Autosomal dominant polycystic kidney disease
Ken U. Ekechukwu, MD, MPH, FACP.

History
This is a 57-year old woman taken to a community hospital for care following a motor vehicle collision.

Radiologic findings

motor_vehicle_collision_CTAP_1motor_vehicle_collision_CTAP_2
Figure1: These are two contiguous computerized axial tomographic sections of the abdomen obtained after intravenous infusion of contrast.They show an enlarged liver that contains multiple cysts ranging in size from a few to several centimeters, diffusely spread throughout the organ. The kidneys also contain several (>5 total, bilaterally) similar though much smaller cysts but they are not very large. The pancreas, at least to the naked eye, is spared. There are no other obvious abnormalities; the lady, fortunately, had no significant intra-abdominal injuries from her trauma.

Radiologic diagnosis:  Autosomal Dominant Polycystic Disease (ADPD).

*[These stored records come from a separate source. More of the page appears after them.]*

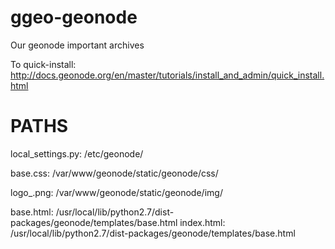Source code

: # ggeo-geonode
Our geonode important archives

To quick-install: http://docs.geonode.org/en/master/tutorials/install_and_admin/quick_install.html

# PATHS 
  local_settings.py: /etc/geonode/

  base.css: /var/www/geonode/static/geonode/css/
  
  logo_.png: /var/www/geonode/static/geonode/img/
  
  base.html: /usr/local/lib/python2.7/dist-packages/geonode/templates/base.html
  index.html: /usr/local/lib/python2.7/dist-packages/geonode/templates/base.html
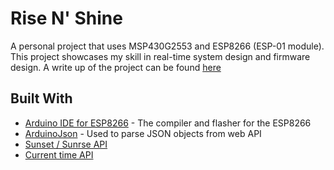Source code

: # Rise N' Shine

A personal project that uses MSP430G2553 and ESP8266 (ESP-01 module). This project showcases my skill in real-time system design and firmware design. A write up of the project can be found [here](https://jayveevelayo.com/project/2018/11/02/risenshine)

## Built With

* [Arduino IDE for ESP8266](https://github.com/esp8266/Arduino) - The compiler and flasher for the ESP8266
* [ArduinoJson](https://github.com/bblanchon/ArduinoJson) - Used to parse JSON objects from web API
* [Sunset / Sunrse API](http://sunrise-sunset.org/api)
* [Current time API](http://worldclockapi.com/)
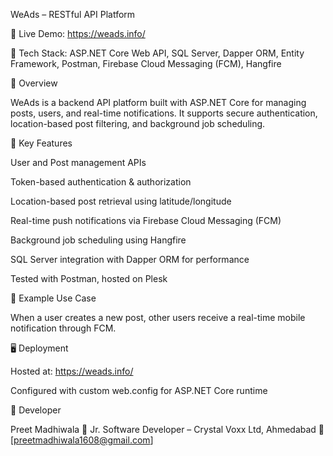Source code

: WeAds – RESTful API Platform

🔗 Live Demo: https://weads.info/

🧠 Tech Stack: ASP.NET Core Web API, SQL Server, Dapper ORM, Entity Framework, Postman, Firebase Cloud Messaging (FCM), Hangfire

🚀 Overview

WeAds is a backend API platform built with ASP.NET Core for managing posts, users, and real-time notifications.
It supports secure authentication, location-based post filtering, and background job scheduling.

🔑 Key Features

User and Post management APIs

Token-based authentication & authorization

Location-based post retrieval using latitude/longitude

Real-time push notifications via Firebase Cloud Messaging (FCM)

Background job scheduling using Hangfire

SQL Server integration with Dapper ORM for performance

Tested with Postman, hosted on Plesk

🧪 Example Use Case

When a user creates a new post, other users receive a real-time mobile notification through FCM.

🖥️ Deployment

Hosted at: https://weads.info/

Configured with custom web.config for ASP.NET Core runtime

👤 Developer

Preet Madhiwala
💼 Jr. Software Developer – Crystal Voxx Ltd, Ahmedabad
📧 [preetmadhiwala1608@gmail.com]

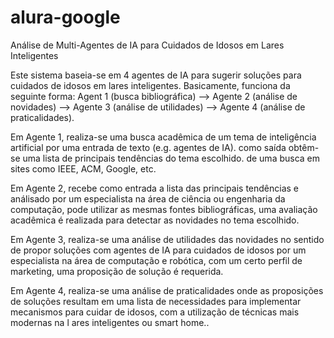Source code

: # alura-google
Análise de Multi-Agentes de IA para Cuidados de Idosos em Lares Inteligentes

Este sistema baseia-se em 4 agentes de IA para sugerir soluções para cuidados de idosos em lares inteligentes. Basicamente, funciona
da seguinte forma: Agent 1 (busca bibliográfica) --> Agente 2 (análise de novidades) --> Agente 3 (análise de utilidades) --> Agente 4 (análise de praticalidades).

Em Agente 1, realiza-se uma busca acadêmica de um tema de inteligência artificial por uma entrada de texto (e.g. agentes de IA). como saída obtêm-se uma lista de principais tendências do tema escolhido.
de uma busca em sites como IEEE, ACM, Google, etc. 

Em Agente 2, recebe como entrada a lista das principais tendências e análisado por um especialista na área de ciência ou engenharia da computação, pode utilizar as mesmas fontes bibliográficas, uma avaliação 
acadêmica é realizada para detectar as novidades no tema escolhido.

Em Agente 3, realiza-se uma análise de utilidades das novidades no sentido de propor soluções com agentes de IA para cuidados de idosos por um especialista na área de computação e robótica, com um certo perfil de marketing,
uma proposição de solução é requerida.

Em Agente 4, realiza-se uma análise de praticalidades onde as proposições de soluções resultam em uma lista de necessidades para implementar mecanismos para cuidar de idosos, com a utilização de técnicas mais modernas
na l  ares inteligentes ou smart home..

Radiologic differential diagnosis
Polycystic Liver disease.
Tuberous sclerosis.
Autosomal recessive polycystic disease (ARPD).
Von Hippel Lindau disease.
Multiple simple cysts in the liver and kidneys.

Discussion

The definitive diagnosis of this case hinges upon the patient’s family history, genetic evaluation and, if necessary, tissue procurement. Based on the radiographic appearance of her liver and kidneys, however, the two prime suspects should be ADPD and Polycystic liver disease. Of the two, the former is more likely because of commonality and the absence of hepatic fibrosis.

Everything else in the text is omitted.